Le premier élément qui nous attire inexorablement vers ces Amants sacrifiés est qu'il marque la première collaboration entre Kiyoshi Kurosawa à la réalisation (Tokyo sonata, Shokuzai et tant d'autres) et son ancien élève Ryūsuke Hamaguchi au scénario (Senses, Asako I & II et le récent Drive my car). Ces deux cinéastes passionnants fusionnent ici leurs talents dans une fresque historique qui témoigne autant d'un goût pour les questionnements intimes et le romanesque que d'une inclination vers des atmosphères troubles et une tension sourde.

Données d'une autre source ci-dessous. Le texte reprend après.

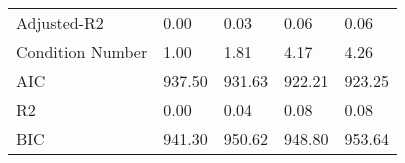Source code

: \begin{table}
\begin{center}
\begin{tabular}{lllll}
Adjusted-R2                           & 0.00   & 0.03     & 0.06     & 0.06      \\
Condition Number                      & 1.00   & 1.81     & 4.17     & 4.26      \\
AIC                                   & 937.50 & 931.63   & 922.21   & 923.25    \\
R2                                    & 0.00   & 0.04     & 0.08     & 0.08      \\
BIC                                   & 941.30 & 950.62   & 948.80   & 953.64    \\
\hline
\end{tabular}
\end{center}
\end{table}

Kobe, 1941. Tandis que le Japon se replie sur lui-même, Yusaku et sa femme Satoko forment un couple moderne, ouvert aux influences occidentales. Yusaku en a d'ailleurs fait son métier, commerçant avec l'étranger alors même que le marché nippon est en train de se fermer et que ses activités éveillent les soupçons des autorités et l'inquiétude de son épouse. Dans l'espoir de trouver de nouveaux débouchés, Yusaku part en Mandchourie. À son retour, ses agissements semblent de plus en plus secrets et étranges...
En prenant comme toile de fond une période sombre de l'histoire de son pays, Les amants sacrifiés explore les conséquences d'une telle situation sur des gens ordinaires. L'intrigue – complexe – prend alors la forme d'un thriller domestique, dans lequel un couple se retrouve ballotté par le tumulte de l'Histoire. Avec une certaine perversité, le film brouille les pistes, nous fait douter des motivations de chaque protagoniste, nous surprend par de nouveaux retournements... Sous ses atours classiques et la fluidité de sa narration, Les amants sacrifiés se révèle délicieusement retors à l'infusion.